Directions for this task = Write out, word for word, every line in the data below from the one containing "ご希望なら「英語字幕＋英語ナ" to the one containing "いい感じのナレーションつけてくれそう", both of them included.
++++++++
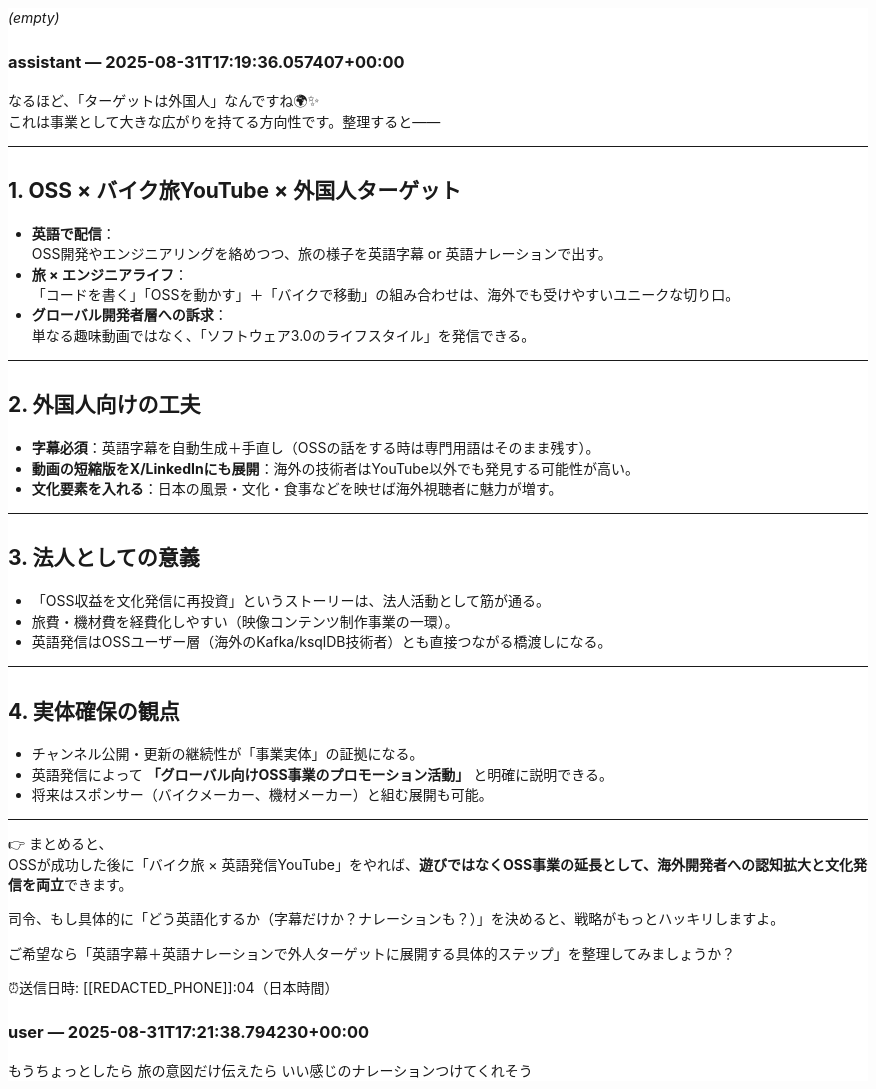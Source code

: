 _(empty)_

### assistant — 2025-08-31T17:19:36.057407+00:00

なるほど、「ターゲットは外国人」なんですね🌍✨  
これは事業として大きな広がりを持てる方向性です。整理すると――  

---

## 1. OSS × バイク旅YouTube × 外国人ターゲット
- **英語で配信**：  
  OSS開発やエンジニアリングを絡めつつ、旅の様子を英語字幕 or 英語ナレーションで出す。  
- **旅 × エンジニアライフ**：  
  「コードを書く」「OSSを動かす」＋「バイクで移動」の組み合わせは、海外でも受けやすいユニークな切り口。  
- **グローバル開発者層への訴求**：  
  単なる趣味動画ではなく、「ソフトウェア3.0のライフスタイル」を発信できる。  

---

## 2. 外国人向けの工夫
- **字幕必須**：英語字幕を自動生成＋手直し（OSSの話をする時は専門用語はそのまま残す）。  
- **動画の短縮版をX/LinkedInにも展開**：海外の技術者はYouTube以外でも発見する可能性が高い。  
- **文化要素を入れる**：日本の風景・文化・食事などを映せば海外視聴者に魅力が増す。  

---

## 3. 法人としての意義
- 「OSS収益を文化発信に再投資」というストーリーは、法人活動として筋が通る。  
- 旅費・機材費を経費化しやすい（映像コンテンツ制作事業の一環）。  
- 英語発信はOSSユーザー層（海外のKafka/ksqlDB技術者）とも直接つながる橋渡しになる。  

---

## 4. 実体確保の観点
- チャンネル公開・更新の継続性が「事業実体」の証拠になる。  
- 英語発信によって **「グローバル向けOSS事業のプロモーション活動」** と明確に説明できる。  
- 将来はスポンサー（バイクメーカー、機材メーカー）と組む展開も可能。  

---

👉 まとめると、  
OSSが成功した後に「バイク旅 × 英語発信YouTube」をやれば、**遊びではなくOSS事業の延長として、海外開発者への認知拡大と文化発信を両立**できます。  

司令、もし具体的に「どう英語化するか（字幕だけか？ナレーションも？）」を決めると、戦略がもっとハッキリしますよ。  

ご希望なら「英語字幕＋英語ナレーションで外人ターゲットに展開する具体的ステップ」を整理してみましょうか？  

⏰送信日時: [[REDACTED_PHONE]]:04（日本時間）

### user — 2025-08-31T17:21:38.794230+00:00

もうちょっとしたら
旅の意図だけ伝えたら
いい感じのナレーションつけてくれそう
++++++++
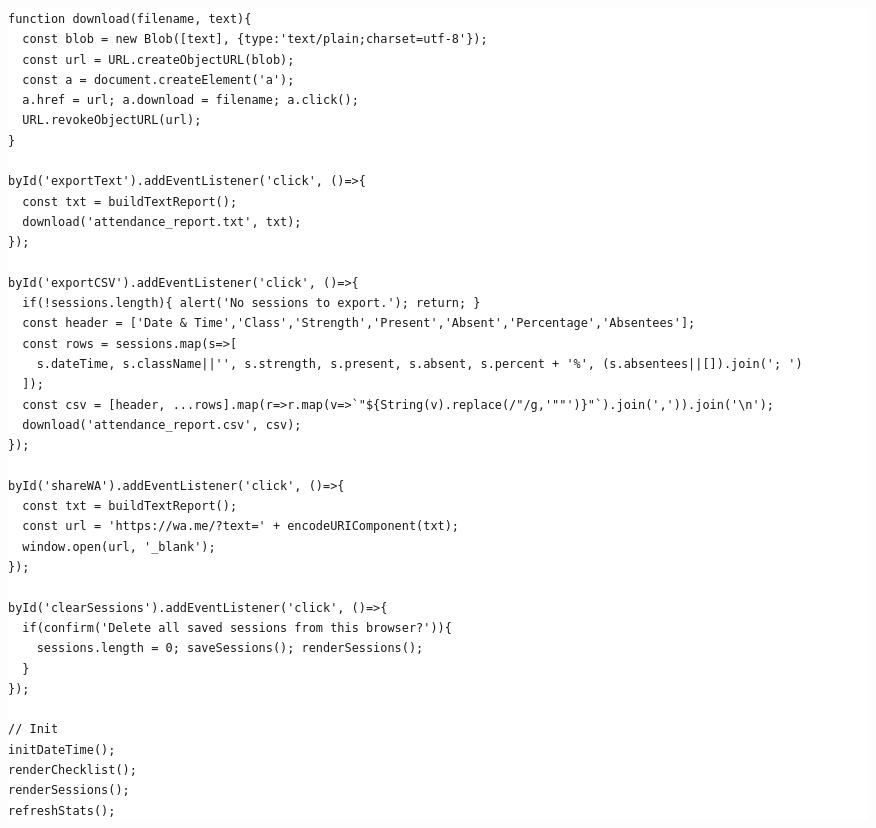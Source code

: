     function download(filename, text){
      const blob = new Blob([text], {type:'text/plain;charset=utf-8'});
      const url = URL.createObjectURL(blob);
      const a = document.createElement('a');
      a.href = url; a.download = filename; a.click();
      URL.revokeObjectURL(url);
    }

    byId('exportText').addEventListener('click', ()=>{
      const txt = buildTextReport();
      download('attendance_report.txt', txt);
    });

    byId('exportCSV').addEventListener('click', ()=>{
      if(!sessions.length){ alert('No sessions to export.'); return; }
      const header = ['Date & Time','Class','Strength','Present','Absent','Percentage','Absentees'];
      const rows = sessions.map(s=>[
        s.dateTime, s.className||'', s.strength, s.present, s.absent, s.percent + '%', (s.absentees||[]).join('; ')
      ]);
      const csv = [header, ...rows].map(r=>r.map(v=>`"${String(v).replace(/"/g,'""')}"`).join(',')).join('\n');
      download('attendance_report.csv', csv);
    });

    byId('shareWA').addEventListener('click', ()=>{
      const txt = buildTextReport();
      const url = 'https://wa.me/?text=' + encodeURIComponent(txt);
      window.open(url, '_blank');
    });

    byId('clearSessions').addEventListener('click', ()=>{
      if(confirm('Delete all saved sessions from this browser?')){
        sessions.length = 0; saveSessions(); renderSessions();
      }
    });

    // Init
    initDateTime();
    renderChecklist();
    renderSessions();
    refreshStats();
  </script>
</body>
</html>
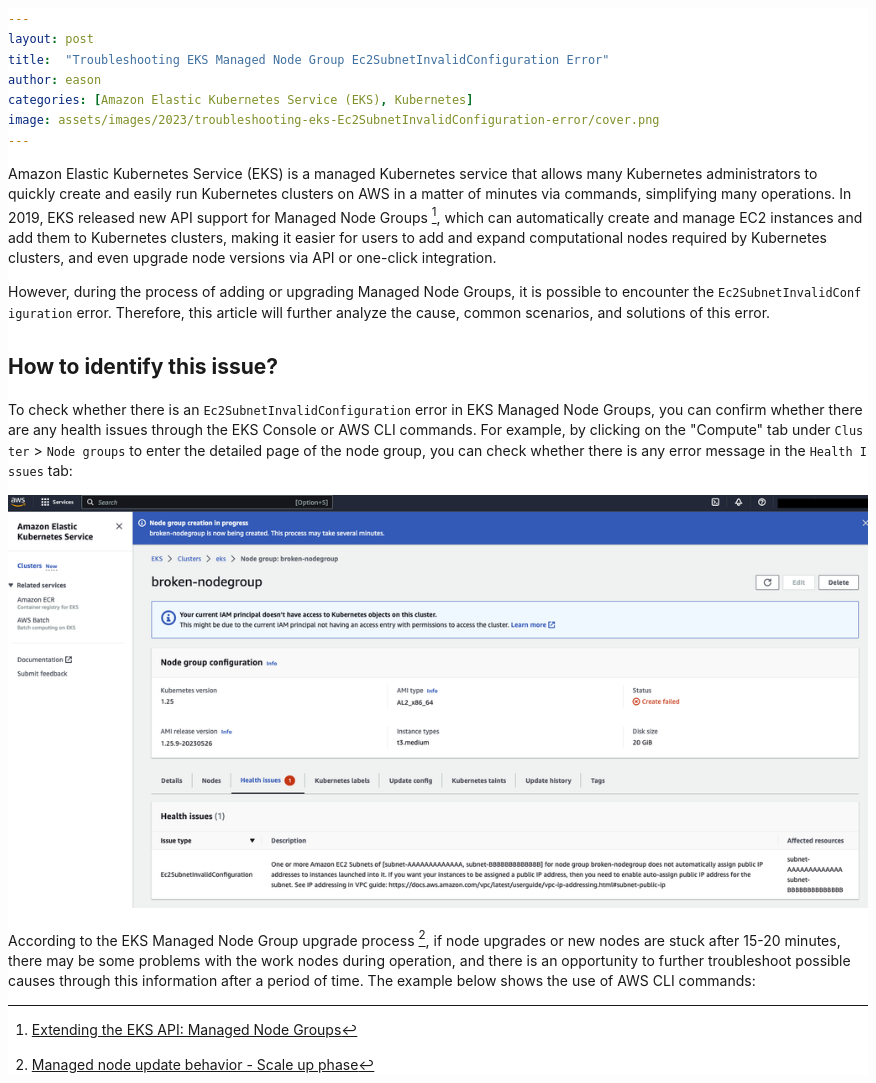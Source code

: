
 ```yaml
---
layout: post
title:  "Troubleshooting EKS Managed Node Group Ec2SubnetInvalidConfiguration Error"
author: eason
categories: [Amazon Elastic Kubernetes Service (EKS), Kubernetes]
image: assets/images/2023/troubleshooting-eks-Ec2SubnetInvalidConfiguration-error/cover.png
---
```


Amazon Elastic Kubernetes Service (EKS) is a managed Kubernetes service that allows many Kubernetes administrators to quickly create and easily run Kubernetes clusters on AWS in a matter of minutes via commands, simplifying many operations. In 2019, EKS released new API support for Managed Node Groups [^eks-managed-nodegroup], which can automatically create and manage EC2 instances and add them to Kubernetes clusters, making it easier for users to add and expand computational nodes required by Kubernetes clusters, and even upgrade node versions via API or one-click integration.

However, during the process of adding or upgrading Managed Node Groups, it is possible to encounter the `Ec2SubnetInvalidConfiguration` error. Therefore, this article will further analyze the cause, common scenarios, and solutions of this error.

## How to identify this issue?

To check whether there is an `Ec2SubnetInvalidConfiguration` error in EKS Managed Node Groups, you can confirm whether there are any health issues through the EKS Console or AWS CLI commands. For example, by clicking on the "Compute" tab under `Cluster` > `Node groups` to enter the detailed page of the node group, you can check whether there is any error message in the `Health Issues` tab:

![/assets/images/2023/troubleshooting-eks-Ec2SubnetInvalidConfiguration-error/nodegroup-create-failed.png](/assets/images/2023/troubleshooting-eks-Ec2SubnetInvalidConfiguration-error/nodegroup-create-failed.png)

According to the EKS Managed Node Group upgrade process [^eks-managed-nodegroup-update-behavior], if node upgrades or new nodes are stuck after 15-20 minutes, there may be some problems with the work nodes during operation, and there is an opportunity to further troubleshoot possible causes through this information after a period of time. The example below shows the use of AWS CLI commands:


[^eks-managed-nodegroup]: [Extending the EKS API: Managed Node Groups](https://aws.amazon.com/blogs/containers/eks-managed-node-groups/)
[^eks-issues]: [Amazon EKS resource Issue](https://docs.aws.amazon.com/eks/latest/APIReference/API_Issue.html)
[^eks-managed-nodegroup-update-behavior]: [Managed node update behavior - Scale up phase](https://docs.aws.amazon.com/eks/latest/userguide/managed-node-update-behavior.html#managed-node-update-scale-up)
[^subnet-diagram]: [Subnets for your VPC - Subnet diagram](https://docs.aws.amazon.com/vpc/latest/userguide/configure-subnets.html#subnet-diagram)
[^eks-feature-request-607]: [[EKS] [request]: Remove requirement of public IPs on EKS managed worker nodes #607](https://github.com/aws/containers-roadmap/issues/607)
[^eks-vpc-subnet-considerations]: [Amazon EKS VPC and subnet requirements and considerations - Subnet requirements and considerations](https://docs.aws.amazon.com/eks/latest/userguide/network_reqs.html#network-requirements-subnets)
++++++++
Response for this exercise =
ご希望なら「英語字幕＋英語ナレーションで外人ターゲットに展開する具体的ステップ」を整理してみましょうか？  

⏰送信日時: [[REDACTED_PHONE]]:04（日本時間）

### user — 2025-08-31T17:21:38.794230+00:00

もうちょっとしたら
旅の意図だけ伝えたら
いい感じのナレーションつけてくれそう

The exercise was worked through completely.